**What the exercise asks**
Reproduce the section of the listing that begins at the line containing "c) прямой, перпендикулярной $WVA$" and finishes at the line containing "Вариант N68". Include both end lines and nothing beyond them.

<<<<

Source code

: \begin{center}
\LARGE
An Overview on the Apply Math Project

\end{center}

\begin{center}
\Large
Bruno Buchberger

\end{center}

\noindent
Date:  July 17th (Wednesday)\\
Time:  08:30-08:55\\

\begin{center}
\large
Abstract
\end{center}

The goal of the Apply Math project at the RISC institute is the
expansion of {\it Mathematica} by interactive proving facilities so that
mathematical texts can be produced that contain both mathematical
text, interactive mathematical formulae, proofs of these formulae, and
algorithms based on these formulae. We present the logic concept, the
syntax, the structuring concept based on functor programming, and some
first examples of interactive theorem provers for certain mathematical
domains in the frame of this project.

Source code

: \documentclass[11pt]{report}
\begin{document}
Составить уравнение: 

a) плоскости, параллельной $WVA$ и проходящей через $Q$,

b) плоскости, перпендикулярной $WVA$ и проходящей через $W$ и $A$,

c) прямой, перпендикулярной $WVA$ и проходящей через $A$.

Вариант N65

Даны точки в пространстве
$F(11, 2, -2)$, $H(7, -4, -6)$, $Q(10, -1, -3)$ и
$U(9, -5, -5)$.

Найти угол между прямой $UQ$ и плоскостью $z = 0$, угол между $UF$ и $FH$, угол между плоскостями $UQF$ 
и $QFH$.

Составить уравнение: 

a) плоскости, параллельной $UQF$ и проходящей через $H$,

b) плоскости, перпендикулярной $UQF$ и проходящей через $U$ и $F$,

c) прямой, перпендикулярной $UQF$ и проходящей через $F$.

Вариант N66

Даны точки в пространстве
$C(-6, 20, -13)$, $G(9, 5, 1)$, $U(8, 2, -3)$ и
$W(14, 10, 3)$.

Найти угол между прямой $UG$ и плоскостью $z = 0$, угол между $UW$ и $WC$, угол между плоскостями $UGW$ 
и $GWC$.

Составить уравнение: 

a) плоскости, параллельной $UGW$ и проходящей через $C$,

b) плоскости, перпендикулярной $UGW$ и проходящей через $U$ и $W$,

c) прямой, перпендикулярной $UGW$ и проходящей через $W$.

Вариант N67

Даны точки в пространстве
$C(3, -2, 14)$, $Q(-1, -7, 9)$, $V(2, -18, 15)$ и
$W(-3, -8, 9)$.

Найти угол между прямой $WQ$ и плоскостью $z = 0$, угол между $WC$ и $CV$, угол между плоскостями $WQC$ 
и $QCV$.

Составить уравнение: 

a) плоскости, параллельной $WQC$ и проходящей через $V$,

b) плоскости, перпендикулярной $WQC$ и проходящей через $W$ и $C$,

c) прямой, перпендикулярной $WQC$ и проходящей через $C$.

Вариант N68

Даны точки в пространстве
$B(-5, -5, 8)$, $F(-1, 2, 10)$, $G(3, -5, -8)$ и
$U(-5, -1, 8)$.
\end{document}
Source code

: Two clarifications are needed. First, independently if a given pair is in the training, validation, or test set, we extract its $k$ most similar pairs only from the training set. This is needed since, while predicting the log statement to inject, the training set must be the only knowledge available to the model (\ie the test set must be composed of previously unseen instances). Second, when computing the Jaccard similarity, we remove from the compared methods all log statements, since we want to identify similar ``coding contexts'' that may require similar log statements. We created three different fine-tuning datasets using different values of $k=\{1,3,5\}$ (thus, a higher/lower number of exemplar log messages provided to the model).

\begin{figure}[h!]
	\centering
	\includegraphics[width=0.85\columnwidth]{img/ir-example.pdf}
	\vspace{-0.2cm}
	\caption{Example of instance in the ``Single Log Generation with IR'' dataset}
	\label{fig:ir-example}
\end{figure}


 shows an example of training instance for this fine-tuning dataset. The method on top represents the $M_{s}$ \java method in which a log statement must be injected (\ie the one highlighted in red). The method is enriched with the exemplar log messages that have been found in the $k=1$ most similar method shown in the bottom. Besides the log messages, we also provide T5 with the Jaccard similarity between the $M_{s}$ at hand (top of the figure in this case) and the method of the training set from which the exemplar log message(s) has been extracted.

>>>>
<<<<

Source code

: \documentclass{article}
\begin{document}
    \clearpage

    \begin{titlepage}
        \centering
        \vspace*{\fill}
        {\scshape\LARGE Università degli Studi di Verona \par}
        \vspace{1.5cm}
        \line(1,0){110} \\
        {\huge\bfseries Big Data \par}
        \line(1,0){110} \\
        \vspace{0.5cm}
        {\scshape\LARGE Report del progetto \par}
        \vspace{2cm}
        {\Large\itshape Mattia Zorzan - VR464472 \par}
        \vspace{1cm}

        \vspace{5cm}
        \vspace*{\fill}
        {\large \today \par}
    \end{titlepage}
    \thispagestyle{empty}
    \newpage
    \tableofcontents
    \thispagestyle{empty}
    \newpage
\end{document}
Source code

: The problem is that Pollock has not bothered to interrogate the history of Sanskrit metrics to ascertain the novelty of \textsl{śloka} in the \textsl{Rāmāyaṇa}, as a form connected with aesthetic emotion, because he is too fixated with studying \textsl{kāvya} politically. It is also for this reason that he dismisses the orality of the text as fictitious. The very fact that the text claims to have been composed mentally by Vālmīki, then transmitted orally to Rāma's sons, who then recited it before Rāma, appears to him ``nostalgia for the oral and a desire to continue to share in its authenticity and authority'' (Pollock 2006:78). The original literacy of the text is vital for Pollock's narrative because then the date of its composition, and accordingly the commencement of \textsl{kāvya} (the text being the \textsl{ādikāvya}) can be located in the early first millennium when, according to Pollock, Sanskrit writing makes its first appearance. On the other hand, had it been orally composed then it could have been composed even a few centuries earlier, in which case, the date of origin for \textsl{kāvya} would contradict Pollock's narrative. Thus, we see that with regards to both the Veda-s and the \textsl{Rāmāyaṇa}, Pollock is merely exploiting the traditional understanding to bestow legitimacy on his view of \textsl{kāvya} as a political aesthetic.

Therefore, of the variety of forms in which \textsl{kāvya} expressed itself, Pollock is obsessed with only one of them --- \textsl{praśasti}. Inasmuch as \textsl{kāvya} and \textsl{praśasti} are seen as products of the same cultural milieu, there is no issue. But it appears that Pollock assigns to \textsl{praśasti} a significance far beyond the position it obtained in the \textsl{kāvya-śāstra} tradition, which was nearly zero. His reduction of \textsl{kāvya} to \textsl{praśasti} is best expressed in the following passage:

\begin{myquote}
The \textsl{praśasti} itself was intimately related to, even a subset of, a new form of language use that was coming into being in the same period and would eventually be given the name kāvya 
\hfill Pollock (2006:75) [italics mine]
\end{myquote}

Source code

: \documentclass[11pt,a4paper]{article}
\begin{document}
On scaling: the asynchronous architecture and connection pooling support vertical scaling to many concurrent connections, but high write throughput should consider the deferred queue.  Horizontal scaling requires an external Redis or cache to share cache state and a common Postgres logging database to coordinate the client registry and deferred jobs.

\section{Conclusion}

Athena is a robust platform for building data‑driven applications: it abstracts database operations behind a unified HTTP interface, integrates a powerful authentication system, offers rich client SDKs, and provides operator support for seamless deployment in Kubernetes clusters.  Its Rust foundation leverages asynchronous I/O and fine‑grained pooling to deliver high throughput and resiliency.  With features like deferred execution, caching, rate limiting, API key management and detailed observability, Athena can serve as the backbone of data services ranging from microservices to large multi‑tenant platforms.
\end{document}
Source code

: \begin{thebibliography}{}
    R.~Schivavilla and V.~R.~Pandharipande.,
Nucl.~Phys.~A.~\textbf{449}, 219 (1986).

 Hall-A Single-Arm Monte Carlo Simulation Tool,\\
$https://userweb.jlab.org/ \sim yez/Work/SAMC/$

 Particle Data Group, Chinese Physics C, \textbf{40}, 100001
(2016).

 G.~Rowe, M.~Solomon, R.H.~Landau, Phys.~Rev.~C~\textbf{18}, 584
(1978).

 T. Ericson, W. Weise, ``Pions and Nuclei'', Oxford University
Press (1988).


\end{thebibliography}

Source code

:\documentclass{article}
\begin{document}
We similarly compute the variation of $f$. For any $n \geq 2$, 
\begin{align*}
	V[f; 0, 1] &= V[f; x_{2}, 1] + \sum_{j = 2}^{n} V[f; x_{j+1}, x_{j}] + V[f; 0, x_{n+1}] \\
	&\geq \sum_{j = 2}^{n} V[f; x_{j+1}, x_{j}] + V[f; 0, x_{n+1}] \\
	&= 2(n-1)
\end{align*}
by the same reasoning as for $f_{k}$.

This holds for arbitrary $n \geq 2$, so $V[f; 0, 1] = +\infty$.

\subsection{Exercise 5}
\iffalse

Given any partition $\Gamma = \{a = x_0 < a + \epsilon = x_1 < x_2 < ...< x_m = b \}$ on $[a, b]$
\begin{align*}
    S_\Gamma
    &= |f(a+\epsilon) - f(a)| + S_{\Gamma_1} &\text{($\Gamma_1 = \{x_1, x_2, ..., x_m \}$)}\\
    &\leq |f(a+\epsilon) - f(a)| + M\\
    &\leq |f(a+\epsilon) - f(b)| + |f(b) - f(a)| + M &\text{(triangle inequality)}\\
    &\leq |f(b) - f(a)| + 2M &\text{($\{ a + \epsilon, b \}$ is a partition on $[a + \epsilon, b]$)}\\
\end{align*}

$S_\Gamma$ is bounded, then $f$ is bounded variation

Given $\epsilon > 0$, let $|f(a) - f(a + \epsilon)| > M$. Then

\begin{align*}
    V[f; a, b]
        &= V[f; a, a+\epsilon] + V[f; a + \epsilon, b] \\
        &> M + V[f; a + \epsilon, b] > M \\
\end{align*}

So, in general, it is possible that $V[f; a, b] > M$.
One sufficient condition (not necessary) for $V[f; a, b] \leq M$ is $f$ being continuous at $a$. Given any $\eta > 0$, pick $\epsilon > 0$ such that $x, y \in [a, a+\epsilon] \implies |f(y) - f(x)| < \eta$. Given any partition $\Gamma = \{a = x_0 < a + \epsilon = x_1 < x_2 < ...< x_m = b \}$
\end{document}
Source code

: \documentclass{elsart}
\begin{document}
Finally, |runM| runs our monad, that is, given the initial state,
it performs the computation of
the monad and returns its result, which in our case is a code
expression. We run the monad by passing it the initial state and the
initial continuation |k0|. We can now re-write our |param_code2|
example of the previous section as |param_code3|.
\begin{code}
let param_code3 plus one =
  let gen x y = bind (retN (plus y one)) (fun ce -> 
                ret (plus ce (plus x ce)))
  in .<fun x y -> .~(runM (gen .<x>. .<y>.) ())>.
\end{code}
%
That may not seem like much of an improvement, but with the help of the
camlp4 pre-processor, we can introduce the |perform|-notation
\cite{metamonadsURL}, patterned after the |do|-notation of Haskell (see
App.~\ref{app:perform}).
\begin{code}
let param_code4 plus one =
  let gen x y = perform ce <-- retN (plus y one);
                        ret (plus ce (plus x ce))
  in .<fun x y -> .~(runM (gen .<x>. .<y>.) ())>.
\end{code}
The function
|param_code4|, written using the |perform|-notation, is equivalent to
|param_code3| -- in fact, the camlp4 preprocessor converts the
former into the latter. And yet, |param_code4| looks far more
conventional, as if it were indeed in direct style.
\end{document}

>>>>

**Task solution**
c) прямой, перпендикулярной $WVA$ и проходящей через $A$.

Вариант N65

Даны точки в пространстве
$F(11, 2, -2)$, $H(7, -4, -6)$, $Q(10, -1, -3)$ и
$U(9, -5, -5)$.

Найти угол между прямой $UQ$ и плоскостью $z = 0$, угол между $UF$ и $FH$, угол между плоскостями $UQF$ 
и $QFH$.

Составить уравнение: 

a) плоскости, параллельной $UQF$ и проходящей через $H$,

b) плоскости, перпендикулярной $UQF$ и проходящей через $U$ и $F$,

c) прямой, перпендикулярной $UQF$ и проходящей через $F$.

Вариант N66

Даны точки в пространстве
$C(-6, 20, -13)$, $G(9, 5, 1)$, $U(8, 2, -3)$ и
$W(14, 10, 3)$.

Найти угол между прямой $UG$ и плоскостью $z = 0$, угол между $UW$ и $WC$, угол между плоскостями $UGW$ 
и $GWC$.

Составить уравнение: 

a) плоскости, параллельной $UGW$ и проходящей через $C$,

b) плоскости, перпендикулярной $UGW$ и проходящей через $U$ и $W$,

c) прямой, перпендикулярной $UGW$ и проходящей через $W$.

Вариант N67

Даны точки в пространстве
$C(3, -2, 14)$, $Q(-1, -7, 9)$, $V(2, -18, 15)$ и
$W(-3, -8, 9)$.

Найти угол между прямой $WQ$ и плоскостью $z = 0$, угол между $WC$ и $CV$, угол между плоскостями $WQC$ 
и $QCV$.

Составить уравнение: 

a) плоскости, параллельной $WQC$ и проходящей через $V$,

b) плоскости, перпендикулярной $WQC$ и проходящей через $W$ и $C$,

c) прямой, перпендикулярной $WQC$ и проходящей через $C$.

Вариант N68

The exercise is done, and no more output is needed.